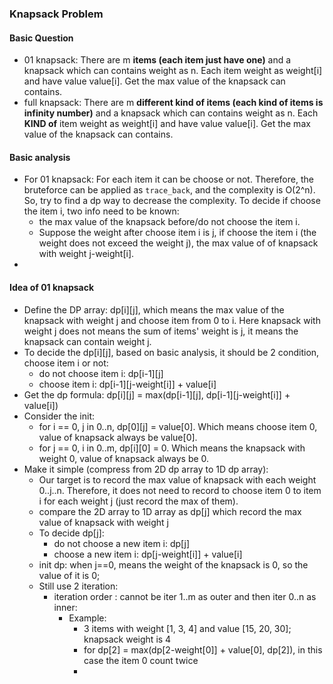 ### Knapsack Problem

#### Basic Question
- 01 knapsack: There are m **items (each item just have one)** and a knapsack which can contains weight as n. Each item weight as weight[i] and have value value[i]. Get the max value of the knapsack can contains.
- full knapsack: There are m **different kind of items (each kind of items is infinity number)** and a knapsack which can contains weight as n. Each **KIND of** item weight as weight[i] and have value value[i]. Get the max value of the knapsack can contains. 

#### Basic analysis
- For 01 knapsack: For each item it can be choose or not. Therefore, the bruteforce can be applied as `trace_back`, and the complexity is O(2^n). So, try to find a dp way to decrease the complexity. To decide if choose the item i, two info need to be known: 
  - the max value of the knapsack before/do not choose the item i.
  - Suppose the weight after choose item i is j, if choose the item i (the weight does not exceed the weight j), the max value of of knapsack with weight j-weight[i].
- 

#### Idea of 01 knapsack
- Define the DP array: dp[i][j], which means the max value of the knapsack with weight j and choose item from 0 to i. Here knapsack with weight j does not means the sum of items' weight is j, it means the knapsack can contain weight j.
- To decide the dp[i][j], based on basic analysis, it should be 2 condition, choose item i or not:
  - do not choose item i: dp[i-1][j]
  - choose item i: dp[i-1][j-weight[i]] + value[i]
- Get the dp formula: dp[i][j] = max(dp[i-1][j], dp[i-1][j-weight[i]] + value[i])
- Consider the init:
  - for i == 0, j in 0..n, dp[0][j] = value[0]. Which means choose item 0, value of knapsack always be value[0].
  - for j == 0, i in 0..m, dp[i][0] = 0. Which means the knapsack with weight 0, value of knapsack always be 0.
- Make it simple (compress from 2D dp array to 1D dp array):
  - Our target is to record the max value of knapsack with each weight 0..j..n. Therefore, it does not need to record to choose item 0 to item i for each weight j (just record the max of them).
  - compare the 2D array to 1D array as dp[j] which record the max value of knapsack with weight j
  - To decide dp[j]:
    - do not choose a new item i: dp[j]
    - choose a new item i: dp[j-weight[i]] + value[i]
  - init dp: when j==0, means the weight of the knapsack is 0, so the value of it is 0;
  - Still use 2 iteration:
    - iteration order : cannot be iter 1..m as outer and then iter 0..n as inner:
      - Example:
        -  3 items with weight [1, 3, 4] and value [15, 20, 30]; knapsack weight is 4
        - for dp[2] = max(dp[2-weight[0]] + value[0], dp[2]), in this case the item 0 count twice
        - 
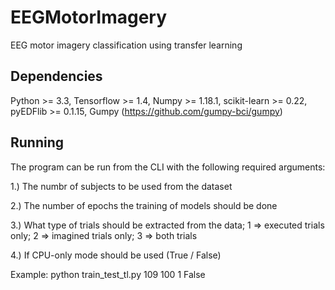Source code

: # EEGMotorImagery
EEG motor imagery classification using transfer learning

## Dependencies
Python >= 3.3, Tensorflow >= 1.4, Numpy >= 1.18.1, scikit-learn >= 0.22, pyEDFlib >= 0.1.15, Gumpy (https://github.com/gumpy-bci/gumpy)

## Running
The program can be run from the CLI with the following required arguments:

1.) The numbr of subjects to be used from the dataset

2.) The number of epochs the training of models should be done

3.) What type of trials should be extracted from the data; 1 => executed trials only; 2 => imagined trials only; 3 => both trials

4.) If CPU-only mode should be used (True / False)

Example: python train_test_tl.py 109 100 1 False
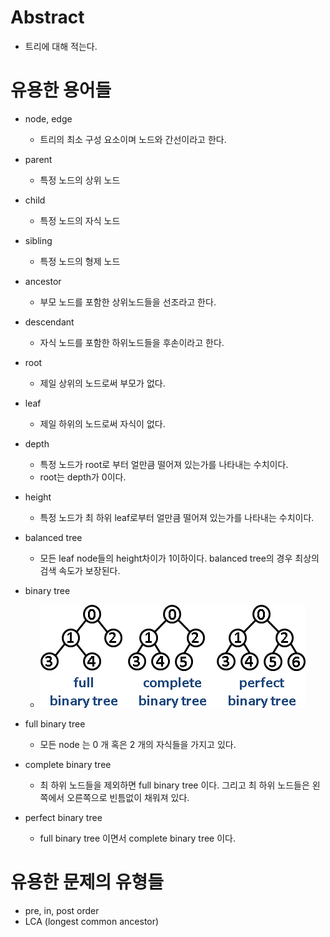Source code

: # Abstract

- 트리에 대해 적는다.

# 유용한 용어들

* node, edge
  * 트리의 최소 구성 요소이며 노드와 간선이라고 한다.

* parent
  * 특정 노드의 상위 노드

* child
  * 특정 노드의 자식 노드

* sibling
  * 특정 노드의 형제 노드

* ancestor
  * 부모 노드를 포함한 상위노드들을 선조라고 한다.

* descendant
  * 자식 노드를 포함한 하위노드들을 후손이라고 한다.

* root
  * 제일 상위의 노드로써 부모가 없다.

* leaf
  * 제일 하위의 노드로써 자식이 없다.

* depth 
  * 특정 노드가 root로 부터 얼만큼 떨어져 있는가를 나타내는 수치이다.
  * root는 depth가 0이다.

* height

  * 특정 노드가 최 하위 leaf로부터 얼만큼 떨어져 있는가를 나타내는 수치이다.

* balanced tree
  * 모든 leaf node들의 height차이가 1이하이다. balanced tree의 경우 최상의 검색 속도가 보장된다.

* binary tree

  * ![](../_img/BinaryTree.png)

* full binary tree
  * 모든 node 는 0 개 혹은 2 개의 자식들을 가지고 있다.

* complete binary tree
  * 최 하위 노드들을 제외하면 full binary tree 이다. 그리고 최 하위 노드들은 왼쪽에서 오른쪽으로 빈틈없이 채워져 있다.

* perfect binary tree
  * full binary tree 이면서 complete binary tree 이다.

# 유용한 문제의 유형들

- pre, in, post order
- LCA (longest common ancestor)

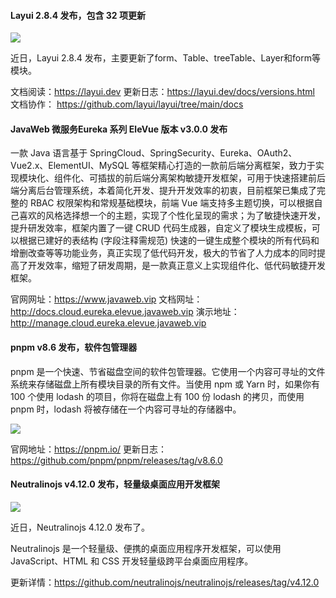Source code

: #### Layui 2.8.4 发布，包含 32 项更新


![](https://img.wendingding.vip/wx/2023042406.png)

近日，Layui 2.8.4 发布，主要更新了form、Table、treeTable、Layer和form等模块。

文档阅读：https://layui.dev
更新日志：https://layui.dev/docs/versions.html
文档协作： https://github.com/layui/layui/tree/main/docs

#### JavaWeb 微服务Eureka 系列 EleVue 版本 v3.0.0 发布

一款 Java 语言基于 SpringCloud、SpringSecurity、Eureka、OAuth2、Vue2.x、ElementUI、MySQL 等框架精心打造的一款前后端分离框架，致力于实现模块化、组件化、可插拔的前后端分离架构敏捷开发框架，可用于快速搭建前后端分离后台管理系统，本着简化开发、提升开发效率的初衷，目前框架已集成了完整的 RBAC 权限架构和常规基础模块，前端 Vue 端支持多主题切换，可以根据自己喜欢的风格选择想一个的主题，实现了个性化呈现的需求；为了敏捷快速开发，提升研发效率，框架内置了一键 CRUD 代码生成器，自定义了模块生成模板，可以根据已建好的表结构 (字段注释需规范) 快速的一键生成整个模块的所有代码和增删改查等等功能业务，真正实现了低代码开发，极大的节省了人力成本的同时提高了开发效率，缩短了研发周期，是一款真正意义上实现组件化、低代码敏捷开发框架。


官网网址：https://www.javaweb.vip
文档网址：http://docs.cloud.eureka.elevue.javaweb.vip
演示地址：http://manage.cloud.eureka.elevue.javaweb.vip

#### pnpm v8.6 发布，软件包管理器

pnpm 是一个快速、节省磁盘空间的软件包管理器。它使用一个内容可寻址的文件系统来存储磁盘上所有模块目录的所有文件。当使用 npm 或 Yarn 时，如果你有 100 个使用 lodash 的项目，你将在磁盘上有 100 份 lodash 的拷贝，而使用 pnpm 时，lodash 将被存储在一个内容可寻址的存储器中。

![](https://img.wendingding.vip/wx/2023042102.png)

官网地址：https://pnpm.io/
更新日志：https://github.com/pnpm/pnpm/releases/tag/v8.6.0

#### Neutralinojs v4.12.0 发布，轻量级桌面应用开发框架

![](https://img.wendingding.vip/wx/2023053001.png)

近日，Neutralinojs 4.12.0 发布了。

Neutralinojs 是一个轻量级、便携的桌面应用程序开发框架，可以使用 JavaScript、HTML 和 CSS 开发轻量级跨平台桌面应用程序。

更新详情：https://github.com/neutralinojs/neutralinojs/releases/tag/v4.12.0


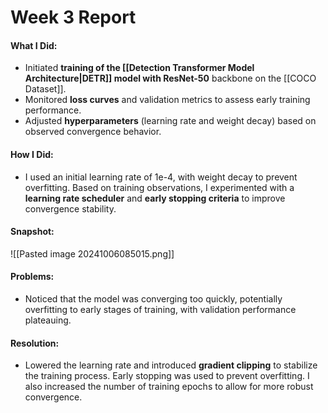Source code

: # Week 3 Report

#### What I Did:
- Initiated **training of the [[Detection Transformer Model Architecture|DETR]] model with ResNet-50** backbone on the [[COCO Dataset]].
- Monitored **loss curves** and validation metrics to assess early training performance.
- Adjusted **hyperparameters** (learning rate and weight decay) based on observed convergence behavior.

#### How I Did:
- I used an initial learning rate of 1e-4, with weight decay to prevent overfitting. Based on training observations, I experimented with a **learning rate scheduler** and **early stopping criteria** to improve convergence stability.

#### Snapshot:
![[Pasted image 20241006085015.png]]

#### Problems:
- Noticed that the model was converging too quickly, potentially overfitting to early stages of training, with validation performance plateauing.

#### Resolution:
- Lowered the learning rate and introduced **gradient clipping** to stabilize the training process. Early stopping was used to prevent overfitting. I also increased the number of training epochs to allow for more robust convergence.
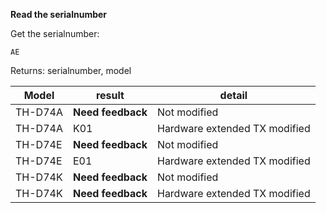 __Read the serialnumber__

Get the serialnumber:

	AE
	
Returns: serialnumber, model

|Model|result|detail|
|---|---|---|
|TH-D74A|**Need feedback**|Not modified|
|TH-D74A|K01|Hardware extended TX modified|
|TH-D74E|**Need feedback**|Not modified|
|TH-D74E|E01|Hardware extended TX modified|
|TH-D74K|**Need feedback**|Not modified|
|TH-D74K|**Need feedback**|Hardware extended TX modified|
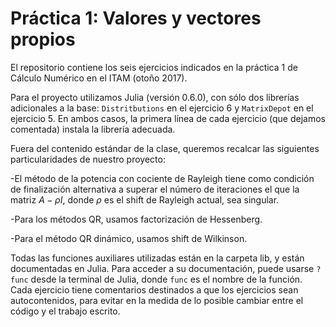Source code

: # Práctica 1: Valores y vectores propios

El repositorio contiene los seis ejercicios indicados en la práctica 1 de
Cálculo Numérico en el ITAM (otoño 2017).

Para el proyecto utilizamos Julia (versión 0.6.0), con sólo dos librerías adicionales a la base:
`Distritbutions` en el ejercicio 6 y `MatrixDepot` en el ejercicio 5. En ambos
casos, la primera línea de cada ejercicio (que dejamos comentada) instala la
librería adecuada.

Fuera del contenido estándar de la clase, queremos recalcar las siguientes
particularidades de nuestro proyecto:

-El método de la potencia con cociente de Rayleigh tiene como condición de
finalización alternativa a superar el número de iteraciones el que la matriz
$A-\rho I$, donde $\rho$ es el shift de Rayleigh actual, sea singular.

-Para los métodos QR, usamos factorización de Hessenberg.

-Para el método QR dinámico, usamos shift de Wilkinson.

Todas las funciones auxiliares utilizadas están en la carpeta lib, y están
documentadas en Julia. Para acceder a su documentación, puede usarse
`? func` desde la terminal de Julia, donde `func` es el nombre de la función.
Cada ejercicio tiene comentarios destinados a que los ejercicios sean
autocontenidos, para evitar en la medida de lo posible cambiar entre el
código y el trabajo escrito.
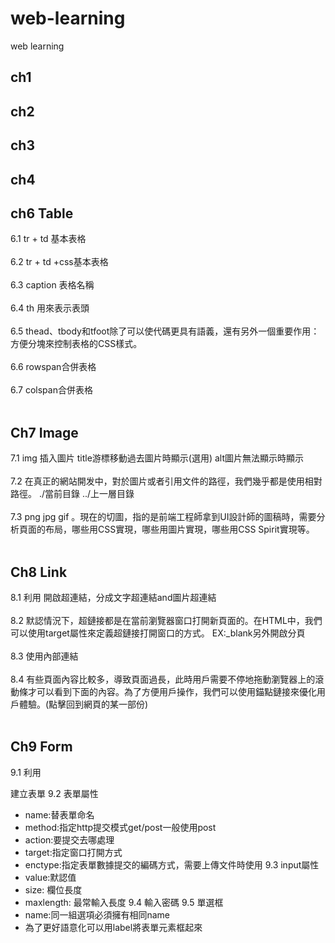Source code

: # web-learning
web learning

## ch1

## ch2

## ch3

## ch4

## ch6 Table
6.1 tr + td 基本表格 <br><br/>
6.2 tr + td +css基本表格 <br><br/>
6.3 caption 表格名稱 <br><br/>
6.4 th 用來表示表頭 <br><br/>
6.5 thead、tbody和tfoot除了可以使代碼更具有語義，還有另外一個重要作用：方便分塊來控制表格的CSS樣式。 <br><br/>
6.6 rowspan合併表格 <br><br/>
6.7 colspan合併表格 <br><br/>
## Ch7 Image
7.1 img 插入圖片 title游標移動過去圖片時顯示(選用) alt圖片無法顯示時顯示<br><br/>
7.2 在真正的網站開发中，對於圖片或者引用文件的路徑，我們幾乎都是使用相對路徑。 ./當前目錄 ../上一層目錄<br><br/>
7.3 png jpg gif 。現在的切圖，指的是前端工程師拿到UI設計師的圖稿時，需要分析頁面的布局，哪些用CSS實現，哪些用圖片實現，哪些用CSS Spirit實現等。<br><br/>
## Ch8 Link
8.1 利用 <a>開啟超連結，分成文字超連結and圖片超連結<br><br/>
8.2 默認情況下，超鏈接都是在當前瀏覽器窗口打開新頁面的。在HTML中，我們可以使用target屬性來定義超鏈接打開窗口的方式。 EX:_blank另外開啟分頁<br><br/>
8.3 使用內部連結<br><br/>
8.4 有些頁面內容比較多，導致頁面過長，此時用戶需要不停地拖動瀏覽器上的滾動條才可以看到下面的內容。為了方便用戶操作，我們可以使用錨點鏈接來優化用戶體驗。(點擊回到網頁的某一部份)<br><br/>
## Ch9 Form
9.1 利用<form>建立表單
9.2 表單屬性 
  * name:替表單命名
  * method:指定http提交模式get/post一般使用post
  * action:要提交去哪處理
  * target:指定窗口打開方式
  * enctype:指定表單數據提交的編碼方式，需要上傳文件時使用
9.3 input屬性
  * value:默認值
  * size: 欄位長度
  * maxlength: 最常輸入長度
9.4 輸入密碼
9.5 單選框
  * name:同一組選項必須擁有相同name
  * 為了更好語意化可以用label將表單元素框起來
  
  
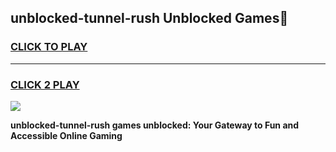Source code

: 
## unblocked-tunnel-rush Unblocked Games👋
<h3>
<a href="https://news.freeplayer.one?title=unblocked-tunnel-rush&ref=16F">CLICK TO PLAY</a></h3>
<hr>

<h3>
<a href="https://news.freeplayer.one?title=unblocked-tunnel-rush&ref=16F">CLICK 2 PLAY</a>
  
</h3>

<a href="https://news.freeplayer.one?title=unblocked-tunnel-rush&ref=16F/"><img src="https://clearcache.store/games.png"></a>


**unblocked-tunnel-rush games unblocked: Your Gateway to Fun and Accessible Online Gaming**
◇ ◇ ◇ ◇ ◇
__Work order__: Each line above that includes "analysis" should be shown.

__Response area__:
#### Basic analysis
- To decide the dp[i][j], based on basic analysis, it should be 2 condition, choose item i or not:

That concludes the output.